# Changing file name on the Kindle



## mdietz39 (Feb 7, 2011)

I downloaded the 13 Oz books (.mobi format) from Gutenberg.  No problem.  I then copied them onto my Kindle.  No problem.  But I have a problem with the file and book names.

For example:  the Gutenberg file name for "The Patchwork Girl of Oz" is 07woz11.mobi.  This indicates this particular book is the 7th in the series.  The name of the book as displayed on the Kindle is "The Patchwork Girl of Oz".  I would like to have the 7 displayed in the book name displayed on the Kindle.  I had thought I would be able to modify the display name to have the series number displayed.  That way I could easily read the books in the order that Mr.
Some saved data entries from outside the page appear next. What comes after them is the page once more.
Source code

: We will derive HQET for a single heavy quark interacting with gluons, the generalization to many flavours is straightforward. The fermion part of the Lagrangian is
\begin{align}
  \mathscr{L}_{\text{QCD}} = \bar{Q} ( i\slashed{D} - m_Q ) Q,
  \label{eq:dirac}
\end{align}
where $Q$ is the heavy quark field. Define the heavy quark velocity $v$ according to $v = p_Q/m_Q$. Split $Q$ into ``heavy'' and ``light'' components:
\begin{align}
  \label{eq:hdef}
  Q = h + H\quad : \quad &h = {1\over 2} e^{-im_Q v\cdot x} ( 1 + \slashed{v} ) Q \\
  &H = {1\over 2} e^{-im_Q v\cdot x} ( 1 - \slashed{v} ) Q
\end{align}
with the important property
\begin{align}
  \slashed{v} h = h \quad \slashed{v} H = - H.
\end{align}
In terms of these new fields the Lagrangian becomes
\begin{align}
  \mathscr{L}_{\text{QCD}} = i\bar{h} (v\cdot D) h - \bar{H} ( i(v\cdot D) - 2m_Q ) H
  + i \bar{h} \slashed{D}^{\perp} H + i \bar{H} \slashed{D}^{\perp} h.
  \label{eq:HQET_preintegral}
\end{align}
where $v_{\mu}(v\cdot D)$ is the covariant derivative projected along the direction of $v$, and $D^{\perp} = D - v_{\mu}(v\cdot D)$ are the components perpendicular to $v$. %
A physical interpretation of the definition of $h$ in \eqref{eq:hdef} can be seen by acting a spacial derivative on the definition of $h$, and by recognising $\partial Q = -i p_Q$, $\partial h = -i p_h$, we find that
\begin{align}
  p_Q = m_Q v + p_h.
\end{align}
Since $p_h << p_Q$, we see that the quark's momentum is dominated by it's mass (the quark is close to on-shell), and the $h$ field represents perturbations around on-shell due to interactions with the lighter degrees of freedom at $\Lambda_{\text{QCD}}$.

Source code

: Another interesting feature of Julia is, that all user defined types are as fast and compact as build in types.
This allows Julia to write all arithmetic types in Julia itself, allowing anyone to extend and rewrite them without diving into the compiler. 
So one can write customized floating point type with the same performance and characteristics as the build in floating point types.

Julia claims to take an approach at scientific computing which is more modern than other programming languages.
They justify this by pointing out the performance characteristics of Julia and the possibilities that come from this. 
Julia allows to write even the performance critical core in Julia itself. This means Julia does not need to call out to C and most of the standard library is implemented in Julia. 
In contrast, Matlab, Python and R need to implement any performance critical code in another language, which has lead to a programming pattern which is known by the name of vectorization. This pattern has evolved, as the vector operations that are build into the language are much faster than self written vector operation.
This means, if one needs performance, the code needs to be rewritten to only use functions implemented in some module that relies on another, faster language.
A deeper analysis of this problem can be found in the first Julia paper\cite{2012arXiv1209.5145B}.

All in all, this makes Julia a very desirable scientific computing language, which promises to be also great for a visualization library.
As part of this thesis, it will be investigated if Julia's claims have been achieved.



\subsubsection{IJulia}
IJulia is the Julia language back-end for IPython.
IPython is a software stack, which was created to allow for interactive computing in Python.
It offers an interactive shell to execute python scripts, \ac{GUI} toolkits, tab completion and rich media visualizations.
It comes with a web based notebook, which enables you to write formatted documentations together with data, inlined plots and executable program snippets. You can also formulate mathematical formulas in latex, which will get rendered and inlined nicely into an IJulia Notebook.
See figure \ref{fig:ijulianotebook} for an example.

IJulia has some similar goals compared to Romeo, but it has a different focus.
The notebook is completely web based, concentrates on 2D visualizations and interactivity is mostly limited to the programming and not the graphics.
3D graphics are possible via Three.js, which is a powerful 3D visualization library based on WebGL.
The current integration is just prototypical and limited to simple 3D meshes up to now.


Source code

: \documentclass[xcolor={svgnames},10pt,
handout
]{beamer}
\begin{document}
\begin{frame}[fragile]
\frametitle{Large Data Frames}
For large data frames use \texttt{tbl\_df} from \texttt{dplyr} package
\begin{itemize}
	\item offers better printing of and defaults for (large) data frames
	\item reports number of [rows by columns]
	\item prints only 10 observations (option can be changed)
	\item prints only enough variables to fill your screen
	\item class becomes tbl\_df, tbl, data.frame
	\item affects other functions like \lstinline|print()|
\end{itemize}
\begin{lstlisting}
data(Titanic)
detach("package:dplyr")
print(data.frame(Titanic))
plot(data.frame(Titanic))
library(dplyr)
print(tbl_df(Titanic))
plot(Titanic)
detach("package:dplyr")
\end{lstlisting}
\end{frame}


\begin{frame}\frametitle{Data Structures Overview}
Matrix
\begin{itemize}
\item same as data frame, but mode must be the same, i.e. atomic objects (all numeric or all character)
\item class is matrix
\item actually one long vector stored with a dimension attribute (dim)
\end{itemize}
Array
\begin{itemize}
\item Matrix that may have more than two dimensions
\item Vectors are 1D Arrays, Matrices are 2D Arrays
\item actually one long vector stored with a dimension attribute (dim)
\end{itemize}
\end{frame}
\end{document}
Baum wrote them.

Is there any way to change the book name display to something like "Oz07 The Patchwork Girl of Oz"?  Or is it possible to have a separate entry on the Kindle with the desired name that would load the actual book, sort of a link type of entry?

Thank you for any suggestions or advice.

Mike

ps. I am getting more and more fascinated with this device.  After 40 years of programming on computers, mainframes and PCs, I am seeing many possible uses for the Kindle.


----------



## pidgeon92 (Oct 27, 2008)

For updating the metadata of your books, check out Calibre.

Be sure to watch the demo video on the website.


----------